Art by Grady McFerrin

WE WERE LOOKING FOR ACTION, BUT NOT the kind offered by the porno shops and dive bars in this seedy section of Granville Street, Vancouver's main drag. I'd heard of a couple of coffeehouses in Gastown where you could actually smoke the devil's weed. So my best friend, Martin, a major viper in our college days, booked us rooms nearby at the Ramada downtown. After we checked in, we took a stroll up Granville and right off the bat saw some teenage stoners on the sidewalk with a cardboard sign: “Need Money for Pot.” I tossed some change in their cup and asked the kid whose girlfriend was braiding his hair the burning question, “Where are the cool cafés?” He said there were some herbal shops on Hastings, about a mile away, or we could buy from a guy selling in front of the McDonald's just up the street. We wanted to be discreet, so we hopped on a bus to Gastown.


Fifteen years ago I'd been to Amsterdam to see the blooming of the tulips, but what I secretly wanted was to buy some hash. I didn't pursue it, though, because the friend I was traveling with was straight, and was also paying my way. So when I was told a couple of years ago that Vancouver was the new Amsterdam — or “Vansterdam” — where you could walk into certain cafés and openly buy marijuana, I thought it was my chance to experience the lost weekend I missed in '84.


When we got off at Hastings, we were surprised by all the office buildings — it was hardly the Haight Street of Vancouver. But down at the eastern end near Cambie we noticed a cluster of bookstores, boutiques and cafés. We stopped in a thrift store, and the salesgirl told us to check out the Amster-dam Hemporium Coffeeshop around the corner on Cordova. The Amsterdam is a combination head shop and café with green wrought-iron pot vines on the windows and a sign prohibiting pot smoking in the entryway. But an unmistakable sweet smell wafted out from the main room, which at first glance looked like any other café, except the mostly male patrons sitting at the dozen or so tables were smoking dope and made no attempt to hide their paraphernalia. Ironically, cigarettes weren't allowed.

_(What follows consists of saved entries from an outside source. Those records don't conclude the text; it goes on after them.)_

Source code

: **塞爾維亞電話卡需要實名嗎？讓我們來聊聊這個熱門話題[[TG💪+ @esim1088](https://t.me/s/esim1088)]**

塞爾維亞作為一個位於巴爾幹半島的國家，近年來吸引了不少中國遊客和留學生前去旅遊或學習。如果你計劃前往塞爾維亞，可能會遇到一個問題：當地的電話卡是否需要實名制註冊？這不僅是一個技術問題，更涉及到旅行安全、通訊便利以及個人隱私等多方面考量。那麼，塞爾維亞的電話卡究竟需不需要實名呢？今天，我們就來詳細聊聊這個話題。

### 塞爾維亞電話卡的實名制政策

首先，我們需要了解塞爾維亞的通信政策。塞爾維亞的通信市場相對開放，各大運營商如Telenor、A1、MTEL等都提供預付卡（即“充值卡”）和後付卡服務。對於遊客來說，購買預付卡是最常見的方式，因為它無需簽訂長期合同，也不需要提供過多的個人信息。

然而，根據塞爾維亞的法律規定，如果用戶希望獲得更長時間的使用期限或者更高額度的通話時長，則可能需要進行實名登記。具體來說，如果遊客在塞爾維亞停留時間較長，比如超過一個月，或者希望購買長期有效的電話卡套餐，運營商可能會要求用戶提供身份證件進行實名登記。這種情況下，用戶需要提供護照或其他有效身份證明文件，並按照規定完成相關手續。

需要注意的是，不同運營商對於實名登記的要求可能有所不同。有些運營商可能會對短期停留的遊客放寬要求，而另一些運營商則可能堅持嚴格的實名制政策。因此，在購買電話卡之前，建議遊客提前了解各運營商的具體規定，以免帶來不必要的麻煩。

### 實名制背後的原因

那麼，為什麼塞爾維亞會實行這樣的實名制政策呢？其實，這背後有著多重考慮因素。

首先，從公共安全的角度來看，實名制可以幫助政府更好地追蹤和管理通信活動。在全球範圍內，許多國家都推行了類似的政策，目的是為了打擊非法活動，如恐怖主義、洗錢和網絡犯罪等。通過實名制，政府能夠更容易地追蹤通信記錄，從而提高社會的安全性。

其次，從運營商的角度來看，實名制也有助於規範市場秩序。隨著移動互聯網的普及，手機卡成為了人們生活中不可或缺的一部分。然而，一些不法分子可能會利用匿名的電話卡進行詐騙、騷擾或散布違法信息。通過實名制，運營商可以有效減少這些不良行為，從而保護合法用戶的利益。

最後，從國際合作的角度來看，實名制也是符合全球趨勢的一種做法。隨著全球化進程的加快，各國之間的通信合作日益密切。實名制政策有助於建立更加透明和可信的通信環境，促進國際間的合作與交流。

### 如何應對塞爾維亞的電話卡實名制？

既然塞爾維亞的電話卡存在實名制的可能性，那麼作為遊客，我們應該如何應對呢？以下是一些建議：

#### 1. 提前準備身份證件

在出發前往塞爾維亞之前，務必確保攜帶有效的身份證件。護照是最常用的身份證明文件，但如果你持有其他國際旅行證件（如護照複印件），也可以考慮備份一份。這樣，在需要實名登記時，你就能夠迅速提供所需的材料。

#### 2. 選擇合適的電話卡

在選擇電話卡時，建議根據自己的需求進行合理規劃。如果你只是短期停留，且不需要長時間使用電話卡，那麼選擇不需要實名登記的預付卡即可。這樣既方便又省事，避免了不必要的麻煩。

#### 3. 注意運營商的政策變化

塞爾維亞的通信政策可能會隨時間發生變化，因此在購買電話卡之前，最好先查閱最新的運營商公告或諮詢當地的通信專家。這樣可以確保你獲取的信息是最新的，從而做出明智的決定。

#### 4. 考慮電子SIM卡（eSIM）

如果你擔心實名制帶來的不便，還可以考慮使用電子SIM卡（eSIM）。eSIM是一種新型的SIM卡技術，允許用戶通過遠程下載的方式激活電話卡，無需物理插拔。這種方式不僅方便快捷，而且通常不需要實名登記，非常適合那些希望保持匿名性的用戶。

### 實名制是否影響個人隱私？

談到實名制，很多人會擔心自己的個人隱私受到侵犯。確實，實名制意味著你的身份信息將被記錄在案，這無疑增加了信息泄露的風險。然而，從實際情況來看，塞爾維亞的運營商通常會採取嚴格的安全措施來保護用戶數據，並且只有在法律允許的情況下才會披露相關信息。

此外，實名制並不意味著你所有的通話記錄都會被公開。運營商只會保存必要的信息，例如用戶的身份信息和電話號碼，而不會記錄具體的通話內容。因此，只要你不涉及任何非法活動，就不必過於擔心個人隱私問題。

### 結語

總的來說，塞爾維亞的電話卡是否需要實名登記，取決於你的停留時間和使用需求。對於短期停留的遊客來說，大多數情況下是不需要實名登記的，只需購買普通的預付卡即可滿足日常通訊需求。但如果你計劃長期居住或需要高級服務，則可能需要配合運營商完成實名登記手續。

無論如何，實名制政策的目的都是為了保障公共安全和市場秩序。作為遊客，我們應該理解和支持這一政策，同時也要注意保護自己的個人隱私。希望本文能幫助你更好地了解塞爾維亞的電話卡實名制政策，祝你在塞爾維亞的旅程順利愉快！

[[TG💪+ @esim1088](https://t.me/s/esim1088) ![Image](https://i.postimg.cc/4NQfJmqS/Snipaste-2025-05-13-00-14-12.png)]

We approached a girl at the counter, where mushroom grow-kits and pot seeds were for sale. To our disappointment, she informed us that they didn't sell weed, because it's a felony, and the cops had been harassing them, so we would have to buy it on the street. She told us to go to the bus stop on Hastings, across the street from another herbal shop, Blunt Brothers, where guys sell dime bags. And she warned us to smell it first, because a friend of hers had bought a bag of seaweed.


Out on the street, we bickered over which one of us would procure the pot, and Martin finally agreed to do it. We trucked up Hastings toward several young men loitering near a bus bench. One guy with a ponytail propositioned a couple of blond girls: “Buds, baby?” A clean-cut teen with a baseball cap on backward approached us with, “Wanna buy some weed?” We asked him what kind it was and he shrugged, “They don't tell me. I just sell it.” Another kid with yellow-tinted glasses chimed in, “It's good!” Martin asked for two dime bags and opened them before handing over the money. He sniffed and nodded, “Yeah, it smells good.”


We crossed the street and peeked inside Blunt Brothers, also a combo head shop and café, but without the laid-back atmosphere of the Amsterdam or the telltale reefer odor. To the left of the doorway was a Plexiglas booth with a couple of tables and a red-lettered sign above it reading “Hot Box.” A large dude standing out front explained that this designated toking room was the only place huffing was allowed on the premises. We asked him why Blunt Brothers didn't permit smoking in the main room, like the Amsterdam. He said the police tolerate smoking in the cafés so long as they ban smoking in the general seating area and don't sell weed or seeds. He showed us a recently renovated coffee shop a couple of doors down called the Cannabis Café, which had sat unopened for two months because the new owner was unable to obtain a business license. Its original owner was marijuana activist and former mayoral candidate Marc Emery, the “Prince of Pot,” who'd started a shop, Hemp B.C., that was shut down for selling seeds and growing equipment a couple of years ago. A private club across the street, Crosstown Traffic, had closed around the same time because of bad management.


It might not have been the Vansterdam I'd hoped for — pot is in fact illegal, though sometimes the law looks the other way — but still we marveled at how much easier it was to score than in the U.S. Back at the Amsterdam, we sat on pillows around a coffee table in the back and lit up with a pipe we'd borrowed from the café. It was a very civilized arrangement.